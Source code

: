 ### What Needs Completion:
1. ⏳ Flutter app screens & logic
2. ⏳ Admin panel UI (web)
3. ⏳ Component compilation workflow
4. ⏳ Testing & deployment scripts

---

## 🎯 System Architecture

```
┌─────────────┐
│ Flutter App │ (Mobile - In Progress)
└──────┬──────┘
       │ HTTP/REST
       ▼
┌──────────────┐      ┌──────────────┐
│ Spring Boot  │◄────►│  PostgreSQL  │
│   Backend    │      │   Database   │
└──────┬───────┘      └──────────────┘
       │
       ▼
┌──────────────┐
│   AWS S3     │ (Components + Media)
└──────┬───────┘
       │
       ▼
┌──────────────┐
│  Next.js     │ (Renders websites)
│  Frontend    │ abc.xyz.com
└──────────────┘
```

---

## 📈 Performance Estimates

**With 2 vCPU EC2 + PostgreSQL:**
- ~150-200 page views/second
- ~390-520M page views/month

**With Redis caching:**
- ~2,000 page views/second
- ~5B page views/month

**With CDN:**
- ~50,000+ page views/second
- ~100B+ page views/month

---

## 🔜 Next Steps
──────────────────────────────
> TASK ITEM
Write out all the material exactly.

> ANSWER SPACE
Source code

: ### What Needs Completion:
1. ⏳ Flutter app screens & logic
2. ⏳ Admin panel UI (web)
3. ⏳ Component compilation workflow
4. ⏳ Testing & deployment scripts

---

## 🎯 System Architecture

```
┌─────────────┐
│ Flutter App │ (Mobile - In Progress)
└──────┬──────┘
       │ HTTP/REST
       ▼
┌──────────────┐      ┌──────────────┐
│ Spring Boot  │◄────►│  PostgreSQL  │
│   Backend    │      │   Database   │
└──────┬───────┘      └──────────────┘
       │
       ▼
┌──────────────┐
│   AWS S3     │ (Components + Media)
└──────┬───────┘
       │
       ▼
┌──────────────┐
│  Next.js     │ (Renders websites)
│  Frontend    │ abc.xyz.com
└──────────────┘
```

---

## 📈 Performance Estimates

**With 2 vCPU EC2 + PostgreSQL:**
- ~150-200 page views/second
- ~390-520M page views/month

**With Redis caching:**
- ~2,000 page views/second
- ~5B page views/month

**With CDN:**
- ~50,000+ page views/second
- ~100B+ page views/month

---

## 🔜 Next Steps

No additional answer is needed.